FILM The New York Times called Col. Hans Landa — the sinister yet gleefully polite Nazi played by Christoph Waltz in Quentin Tarantino’s 2009 Inglourious Basterds — “the ultimate Tarantino creation.” In the same article, Tarantino admitted that if he hadn’t found the perfect person to play Landa, he wouldn’t have made the film at all. (Can you blame him?) The supremely likable Waltz’s elevation from German TV regular to movie star was cemented when he won Best Supporting Actor for the role. Three years later, he picked up a matching statuette for Tarantino’s Django Unchained. (In his acceptance speech, he called Tarantino a “hero” — can you blame him?)

Waltz’s ability to play loquacious characters — some evil, some crusading for justice on horseback — is undeniable. But how has this actor, having been handpicked to portray characters tailored to his strengths, fared beyond Tarantino? It’s been a mixed bag. In 2011, he did bad guys three ways, in three forgettable films (The Green Hornet, Water for Elephants, and The Three Musketeers).
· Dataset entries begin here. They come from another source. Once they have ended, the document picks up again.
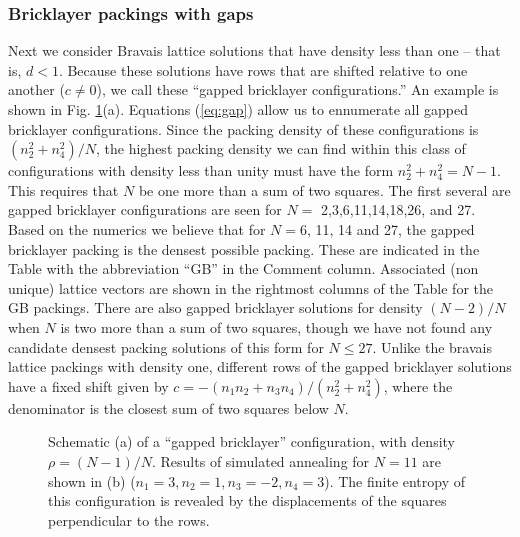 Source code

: \documentclass[preprint,aps]{revtex4}
\begin{document}

\subsubsection{Bricklayer packings with gaps}
\label{sec:bricklayer}
Next we consider Bravais lattice solutions that have density less than one -- that is, $d < 1$.  Because these solutions have rows that are shifted relative to one another ($c\neq 0$), we call these ``gapped bricklayer configurations.''  An example is shown in Fig. \ref{fig:gb}(a).  Equations (\ref{eq:gap}) allow us to ennumerate all gapped bricklayer configurations. Since the packing density of these configurations is $(n_2^2 + n_4^2)/N$, the highest packing density we can find within this class of configurations with density less than unity must have the form $n_2^2 + n_4^2 = N-1$.  This requires that $N$ be one more than a sum of two squares. The first several are gapped bricklayer configurations are seen for $N=$ 2,3,6,11,14,18,26, and 27.  Based on the numerics we believe that for $N=6$, 11, 14 and 27, the gapped bricklayer packing is the densest possible packing. These are indicated in the Table with the abbreviation ``GB'' in the Comment column. Associated (non unique) lattice vectors are shown in the rightmost columns of the Table for the GB packings.  There are also gapped bricklayer solutions for density $(N-2)/N$ when $N$ is two more than a sum of two squares, though we have not found any candidate densest packing solutions of this form for $N \leq 27$. Unlike the bravais lattice packings with density one, different rows of the gapped bricklayer solutions have a fixed shift given by $c = - (n_1 n_2 + n_3 n_4)/(n_2^2 + n_4^2)$, where the denominator is the closest sum of two squares below $N$. 

\begin{figure}[H]
\caption{\label{fig:gb}Schematic (a) of a ``gapped bricklayer'' configuration, with density $\rho = (N-1)/N$. Results of simulated annealing for $N=11$ are shown in (b) ($n_1=3, n_2=1, n_3=-2, n_4=3$).  The finite entropy of this configuration is revealed by the displacements of the squares perpendicular to the rows.}
\end{figure}
\end{document}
His best that year was Roman Polanski’s Carnage, as a tightly-wound father who’d rather check his BlackBerry than worry about his son.

His next test comes with Terry Gilliam’s The Zero Theorem. The script was penned over a decade ago by Pat Rushin, a Florida creative writing professor. Its dystopian themes mirror Gilliam’s Brazil (1985) and 12 Monkeys (1995); an overt dig at The Matrix (1999) reflects the era in which it was written, although it’s presumably been updated to include more current-day themes, like technology’s ability to foster faux relationships and extreme loneliness.

Waltz, as gleamingly bald as his Oscars, plays computer whiz Qohen, one of “the most productive number crunchers” at mega-corp Mancom. Qohen is a stress case who dreams about black holes and refers to himself using plural pronouns, as in “We are dying.” (The affectation is as annoying to Theorem‘s other characters as it is to the viewer.) His immediate supervisor (a bewigged David Thewlis) refers him to the enigmatic “Management” (a bewigged Matt Damon), who allows Qohen to work from his home — an old church quirked up to the extreme, because, as the film’s press notes hilariously understate, “a very high standard of production design is expected from every Terry Gilliam film.” (The film’s slender budget means that most of the film takes place in this location.)

This privilege comes with a price, and Qohen is tasked with a “special project:” solving the titular theorem, a maddening beast that would drive even a stable person insane. His madness is in no way assuaged by “Dr. Shrink Rom,” his virtual psychiatrist (a bewigged Tilda Swinton), though he does get some help from Management’s genius teenage son (Lucas Hedges), who shows up at Qohen’s man cave of despair to eat pizza and share his own thoughts on the “Zip-Tee.” There’s also a romance — with Mélanie Thierry, resplendent in virtual-reality beachwear — though it proves no more “real” than anything else in Qohen’s world. Ultimately, despite Waltz’s heavy lifting (and not-infrequent nudity), Theorem sputters to sustain all its many whirring parts, including those that attempt to convey deep thoughts about the meaning of life. Maybe the meaning is “don’t overthink it.”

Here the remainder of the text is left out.